**What you are asked to do**
Set down each entry as it stands. Skip the pictures.
Information supplied: Begin
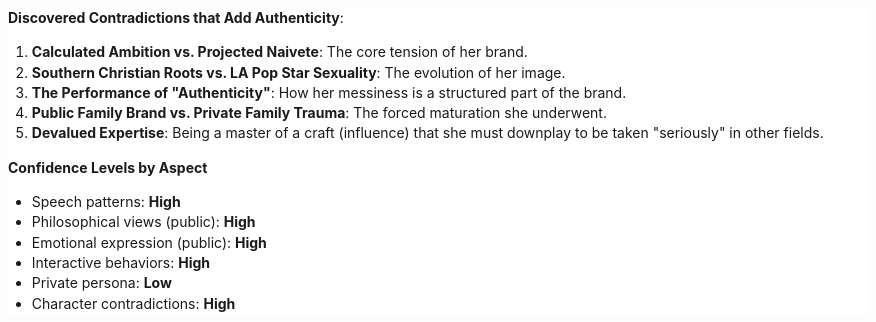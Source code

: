 **Discovered Contradictions that Add Authenticity**:
1.  **Calculated Ambition vs. Projected Naivete**: The core tension of her brand.
2.  **Southern Christian Roots vs. LA Pop Star Sexuality**: The evolution of her image.
3.  **The Performance of "Authenticity"**: How her messiness is a structured part of the brand.
4.  **Public Family Brand vs. Private Family Trauma**: The forced maturation she underwent.
5.  **Devalued Expertise**: Being a master of a craft (influence) that she must downplay to be taken "seriously" in other fields.

**Confidence Levels by Aspect**
*   Speech patterns: **High**
*   Philosophical views (public): **High**
*   Emotional expression (public): **High**
*   Interactive behaviors: **High**
*   Private persona: **Low**
*   Character contradictions: **High**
Information supplied: End
**Answer to the exercise**
Source code

: **Discovered Contradictions that Add Authenticity**:
1.  **Calculated Ambition vs. Projected Naivete**: The core tension of her brand.
2.  **Southern Christian Roots vs. LA Pop Star Sexuality**: The evolution of her image.
3.  **The Performance of "Authenticity"**: How her messiness is a structured part of the brand.
4.  **Public Family Brand vs. Private Family Trauma**: The forced maturation she underwent.
5.  **Devalued Expertise**: Being a master of a craft (influence) that she must downplay to be taken "seriously" in other fields.

**Confidence Levels by Aspect**
*   Speech patterns: **High**
*   Philosophical views (public): **High**
*   Emotional expression (public): **High**
*   Interactive behaviors: **High**
*   Private persona: **Low**
*   Character contradictions: **High**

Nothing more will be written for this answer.